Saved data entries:
========================================================================

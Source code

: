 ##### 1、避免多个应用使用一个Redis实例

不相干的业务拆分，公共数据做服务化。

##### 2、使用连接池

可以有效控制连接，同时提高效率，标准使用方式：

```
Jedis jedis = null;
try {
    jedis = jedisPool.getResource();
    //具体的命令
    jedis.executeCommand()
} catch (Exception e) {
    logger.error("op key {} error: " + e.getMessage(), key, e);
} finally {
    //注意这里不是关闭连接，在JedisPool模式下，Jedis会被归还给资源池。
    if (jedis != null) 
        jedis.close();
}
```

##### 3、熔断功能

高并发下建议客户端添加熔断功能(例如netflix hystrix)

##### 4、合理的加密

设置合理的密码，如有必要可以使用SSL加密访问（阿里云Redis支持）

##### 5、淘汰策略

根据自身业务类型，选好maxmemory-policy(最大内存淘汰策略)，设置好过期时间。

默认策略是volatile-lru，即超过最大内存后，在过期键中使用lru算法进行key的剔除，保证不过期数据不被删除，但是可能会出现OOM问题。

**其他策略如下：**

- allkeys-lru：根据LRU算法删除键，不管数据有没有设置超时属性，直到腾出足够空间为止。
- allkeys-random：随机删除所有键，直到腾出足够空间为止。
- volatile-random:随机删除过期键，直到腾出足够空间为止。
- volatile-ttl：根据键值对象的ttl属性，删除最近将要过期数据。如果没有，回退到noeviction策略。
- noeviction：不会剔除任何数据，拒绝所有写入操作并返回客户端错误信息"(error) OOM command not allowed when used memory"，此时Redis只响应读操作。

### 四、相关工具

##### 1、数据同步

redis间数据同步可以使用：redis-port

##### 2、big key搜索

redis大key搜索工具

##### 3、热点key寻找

========================================================================

PROBLEM DESCRIPTION —
Show the lines in the entries above that include the string "random".

EXPECTED ANSWER —
- allkeys-random：随机删除所有键，直到腾出足够空间为止。
- volatile-random:随机删除过期键，直到腾出足够空间为止。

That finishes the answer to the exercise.